The new process, a technological improvement, resulted in the layoff of half of the unionized employees. The employer contended that the new technology created a unit of employees who were not covered by the CBA or represented by the union. But, the NLRB, relying on Fibreboard, held that because the change affected bargaining unit employees, was a different way to perform the same work, and did not create a “new” unit, it was a mandatory subject of bargaining. As a result, the NLRB concluded the employer violated Section 8(a)(5) of the NLRA by failing to bargain in good faith concerning the change.
In Renton News Record, the NLRB described the issue in terms relevant today:
The change in the method of operations in this case is the result of technological improvements. Obviously, such improvements serve the interests of the economy as a whole and contribute to the wealth of the Nation. Nevertheless, the impact of automation on a specific category of employees is a matter of grave concern to them. It may involve not only their present but their future employment in the skills for which they have been trained. Accordingly, the effect of automation on employment is a joint responsibility of employers and the representatives of the employees involved.
The NLRB noted that the employers in Renton News were faced with a “choice of either changing their method of operations to one at least equal to that of their competitors or being forced to go out of business. They selected the former alternative.”
The NLRB concluded that, because implementing the technological change was economically necessary, the remedy should only require the employers to bargain with the union over the effects of their implementation decision. Federal courts have upheld NLRB determinations requiring effects-only bargaining in similar cases.
Pan American Grain Co., Inc. is an illustrative example. In Pan American Grain, the Board reaffirmed the importance of an employer’s ability to establish “that its decision to lay off any specific individual . . . was based exclusively on its modernization program.” Citing First National Maintenance Corp. v. NLRB, the Board noted that the Supreme Court placed automation in a category of management decisions “‘to be considered on their particular facts’ with respect to the duty to bargain.” Addressing that point, the Board concluding that the employer failed to bargain as required because the layoffs at issue were caused by reduced sales, not managerial changes in automation, robotics or AI.
Even if there no obligation to bargain over a decision to implement robotics or automation measures as a means of contracting out or transferring unionized work, there is often the duty to bargain over the effects of such decisions. This is known in labor law as “effects bargaining.”

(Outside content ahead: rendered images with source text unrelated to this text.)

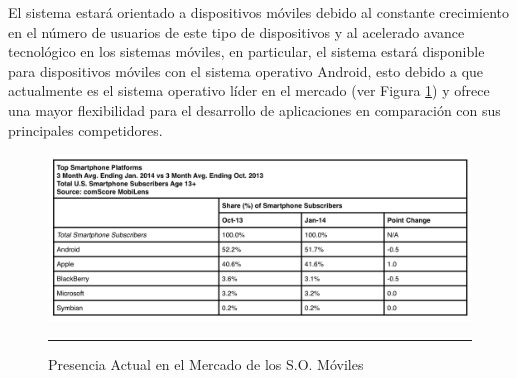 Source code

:El sistema estará orientado a dispositivos móviles debido al constante crecimiento en el número de usuarios de este tipo de dispositivos y al acelerado avance tecnológico en los sistemas móviles, en particular, el sistema estará disponible para dispositivos móviles con el sistema operativo Android, esto debido a que actualmente es el sistema operativo líder en el mercado (ver Figura \ref{fig:moviles})\cite{moviles} y ofrece una mayor flexibilidad para el desarrollo de aplicaciones en comparación con sus principales competidores.

\begin{figure}[htbp]
	\centering
		\includegraphics[width=1\textwidth]{Figuras/moviles.png}
		\rule{35em}{0.5pt}
	\caption[Mercado de los S.O. Móviles]{Presencia Actual en el Mercado de los S.O. Móviles}
	\label{fig:moviles}
\end{figure} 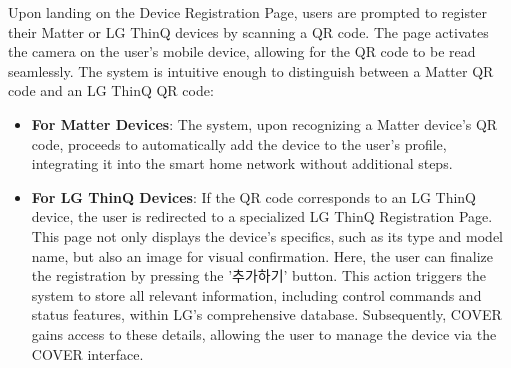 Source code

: \documentclass[conference]{IEEEtran}
\begin{document}
\begin{enumerate}[label=\arabic*.]
\begin{enumerate}[label=\alph*.]
Upon landing on the Device Registration Page, users are prompted to register their Matter or LG ThinQ devices by scanning a QR code. The page activates the camera on the user's mobile device, allowing for the QR code to be read seamlessly. The system is intuitive enough to distinguish between a Matter QR code and an LG ThinQ QR code:\\
\begin{itemize}
\item \textbf{For Matter Devices}: The system, upon recognizing a Matter device's QR code, proceeds to automatically add the device to the user’s profile, integrating it into the smart home network without additional steps.\\
\item \textbf{For LG ThinQ Devices}: If the QR code corresponds to an LG ThinQ device, the user is redirected to a specialized LG ThinQ Registration Page. This page not only displays the device's specifics, such as its type and model name, but also an image for visual confirmation. Here, the user can finalize the registration by pressing the '추가하기' button. This action triggers the system to store all relevant information, including control commands and status features, within LG's comprehensive database. Subsequently, COVER gains access to these details, allowing the user to manage the device via the COVER interface.\\

\end{itemize}
\end{enumerate}
\end{enumerate}
\end{document}
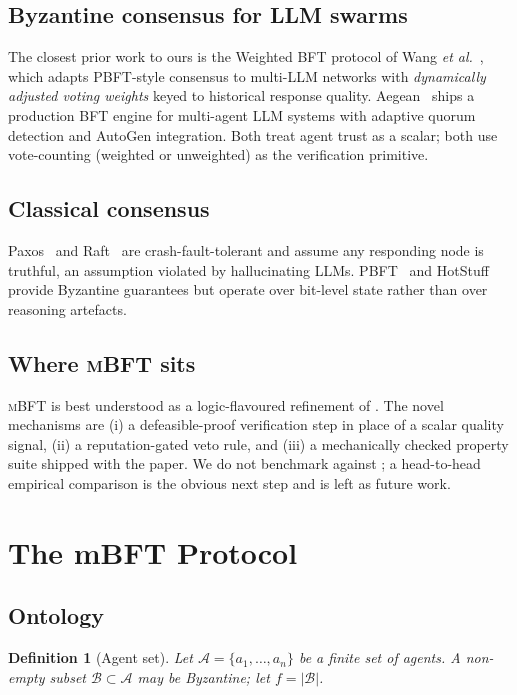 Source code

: \documentclass[11pt,conference]{IEEEtran}
\newtheorem{definition}{Definition}
\newcommand{\agentset}{\mathcal{A}}
\newcommand{\mbft}{\textsc{mBFT}}
\begin{document}
\subsection{Byzantine consensus for LLM swarms}
The closest prior work to ours is the Weighted BFT protocol of Wang
\emph{et al.}~\cite{wang2025wbft}, which adapts PBFT-style consensus
to multi-LLM networks with \emph{dynamically adjusted voting weights}
keyed to historical response quality. Aegean~\cite{aegean2025} ships
a production BFT engine for multi-agent LLM systems with adaptive
quorum detection and AutoGen integration. Both treat agent trust as a
scalar; both use vote-counting (weighted or unweighted) as the
verification primitive.

\subsection{Classical consensus}
Paxos~\cite{lamport1998paxos} and Raft~\cite{ongaro2014raft} are
crash-fault-tolerant and assume any responding node is truthful, an
assumption violated by hallucinating LLMs. PBFT~\cite{castro1999pbft}
and HotStuff~\cite{yin2019hotstuff} provide Byzantine guarantees but
operate over bit-level state rather than over reasoning artefacts.

\subsection{Where \mbft{} sits}
\mbft{} is best understood as a logic-flavoured refinement of
\cite{wang2025wbft}. The novel mechanisms are (i) a defeasible-proof
verification step in place of a scalar quality signal, (ii) a
reputation-gated veto rule, and (iii) a mechanically checked property
suite shipped with the paper. We do not benchmark against
\cite{wang2025wbft, aegean2025}; a head-to-head empirical comparison
is the obvious next step and is left as future work.

\section{The mBFT Protocol}
\label{sec:protocol}

\subsection{Ontology}
\begin{definition}[Agent set]
Let $\agentset = \{a_1, \dots, a_n\}$ be a finite set of agents. A
non-empty subset $\mathcal{B} \subset \agentset$ may be Byzantine; let
$f = |\mathcal{B}|$.
\end{definition}
\end{document}
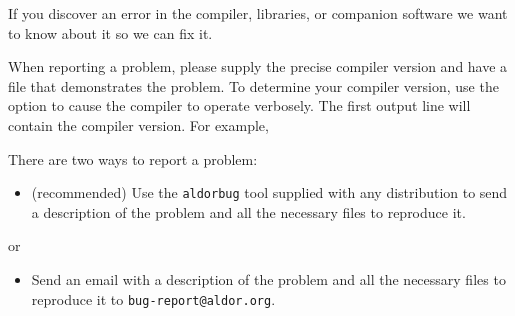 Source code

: 
If you discover an error in the \asharp{} compiler, libraries,
or companion software we want to know about it so we can fix it.

When reporting a problem, please supply
the precise compiler version and
have a file that demonstrates the problem.
To determine your compiler version, use the  option
to cause the \asharp{} compiler to operate verbosely.
The first output line will contain the compiler version.  For example,


There are two ways to report a problem:
\begin{itemize}
\item (recommended) Use the {\tt aldorbug} tool supplied with any
\asharp{} distribution to send a description of the problem and all the
necessary files to reproduce it.
\end{itemize}
or
\begin{itemize}
\item Send an email with a description of the problem and all the
necessary files to reproduce it to {\tt bug-report@aldor.org}.
\end{itemize}

%
%
%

Effects bargaining requires management and labor to attempt in good faith to come to an agreement regarding what will happen to individuals affected by an implemented decision. In the case of workers who were laid off due to the implementation of robotic or automated equipment, bargaining topics may include such items as termination pay, retraining programs, seniority status, etc.
Thus, even if the particular circumstances behind introducing robotics or automation measures at the workplace demonstrate there is no mandatory obligation to bargain before implementation, the employer, nevertheless, must still bargain with the union regarding the effects of the decision to robotize or automate features in the workplace.
Employers should take their time in planning these changes, and should consult with their labor counsel before moving forward in order to help minimize risk and exposure. The hypothetical at the beginning of this article does not make clear whether drivers will be eliminated by the self-driving trucks or additional employees will be needed to maintain the trucks and software.
If history is a guide, either way, unions will want to be part of the process and the NLRB will be called upon to determine at what point unions are entitled by law to demand a seat at the bargaining table.